Segment Start: RECORDS PROVIDED

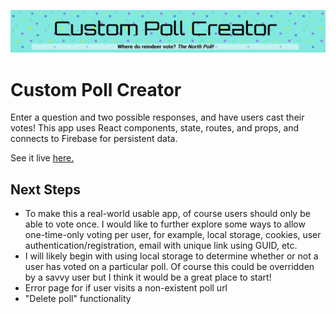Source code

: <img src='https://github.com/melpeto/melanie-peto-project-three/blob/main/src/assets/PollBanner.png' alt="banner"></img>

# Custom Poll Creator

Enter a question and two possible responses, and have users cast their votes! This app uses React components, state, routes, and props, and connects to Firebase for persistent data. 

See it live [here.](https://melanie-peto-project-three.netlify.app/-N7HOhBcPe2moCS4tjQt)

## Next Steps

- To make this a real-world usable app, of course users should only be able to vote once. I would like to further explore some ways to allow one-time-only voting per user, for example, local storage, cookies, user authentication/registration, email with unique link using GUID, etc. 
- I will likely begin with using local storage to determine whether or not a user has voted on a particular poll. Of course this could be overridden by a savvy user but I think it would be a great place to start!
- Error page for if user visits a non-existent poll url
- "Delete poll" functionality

Segment End: RECORDS PROVIDED
Segment Start: RECORDS PROVIDED

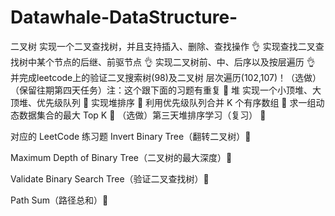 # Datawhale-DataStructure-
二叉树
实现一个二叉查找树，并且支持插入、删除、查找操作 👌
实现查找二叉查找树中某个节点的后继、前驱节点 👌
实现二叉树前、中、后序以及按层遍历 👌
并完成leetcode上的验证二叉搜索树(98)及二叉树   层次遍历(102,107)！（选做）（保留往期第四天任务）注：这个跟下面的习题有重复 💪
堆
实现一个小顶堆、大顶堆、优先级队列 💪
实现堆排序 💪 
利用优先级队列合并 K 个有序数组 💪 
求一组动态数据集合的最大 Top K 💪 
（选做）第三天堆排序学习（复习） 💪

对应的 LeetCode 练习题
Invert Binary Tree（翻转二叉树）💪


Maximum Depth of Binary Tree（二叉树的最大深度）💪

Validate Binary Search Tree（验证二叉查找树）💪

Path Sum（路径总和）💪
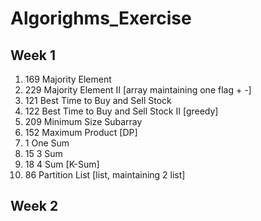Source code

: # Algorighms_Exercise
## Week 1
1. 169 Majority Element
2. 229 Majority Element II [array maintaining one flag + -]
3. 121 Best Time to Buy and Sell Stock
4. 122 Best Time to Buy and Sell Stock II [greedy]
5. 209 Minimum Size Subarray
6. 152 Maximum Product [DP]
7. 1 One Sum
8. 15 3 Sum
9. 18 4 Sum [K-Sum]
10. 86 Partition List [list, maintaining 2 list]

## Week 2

Segment End: RECORDS PROVIDED
Segment Start: RECORDS PROVIDED

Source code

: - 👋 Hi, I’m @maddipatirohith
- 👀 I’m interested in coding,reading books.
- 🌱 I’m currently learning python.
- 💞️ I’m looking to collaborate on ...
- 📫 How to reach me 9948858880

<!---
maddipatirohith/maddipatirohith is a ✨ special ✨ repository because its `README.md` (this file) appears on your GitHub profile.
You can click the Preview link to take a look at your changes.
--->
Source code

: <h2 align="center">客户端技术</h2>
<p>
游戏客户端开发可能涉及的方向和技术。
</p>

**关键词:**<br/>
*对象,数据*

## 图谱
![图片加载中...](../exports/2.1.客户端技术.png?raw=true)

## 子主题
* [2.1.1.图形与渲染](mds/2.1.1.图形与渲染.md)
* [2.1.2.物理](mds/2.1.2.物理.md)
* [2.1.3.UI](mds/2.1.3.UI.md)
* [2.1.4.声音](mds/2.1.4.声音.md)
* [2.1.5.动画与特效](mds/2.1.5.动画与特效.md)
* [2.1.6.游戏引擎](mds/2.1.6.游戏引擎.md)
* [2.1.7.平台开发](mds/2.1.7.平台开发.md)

Segment End: RECORDS PROVIDED

WHAT TO DO:
Return every line from the entries above that includes the word "would".

ANSWER AREA:
- To make this a real-world usable app, of course users should only be able to vote once. I would like to further explore some ways to allow one-time-only voting per user, for example, local storage, cookies, user authentication/registration, email with unique link using GUID, etc. 
- I will likely begin with using local storage to determine whether or not a user has voted on a particular poll. Of course this could be overridden by a savvy user but I think it would be a great place to start!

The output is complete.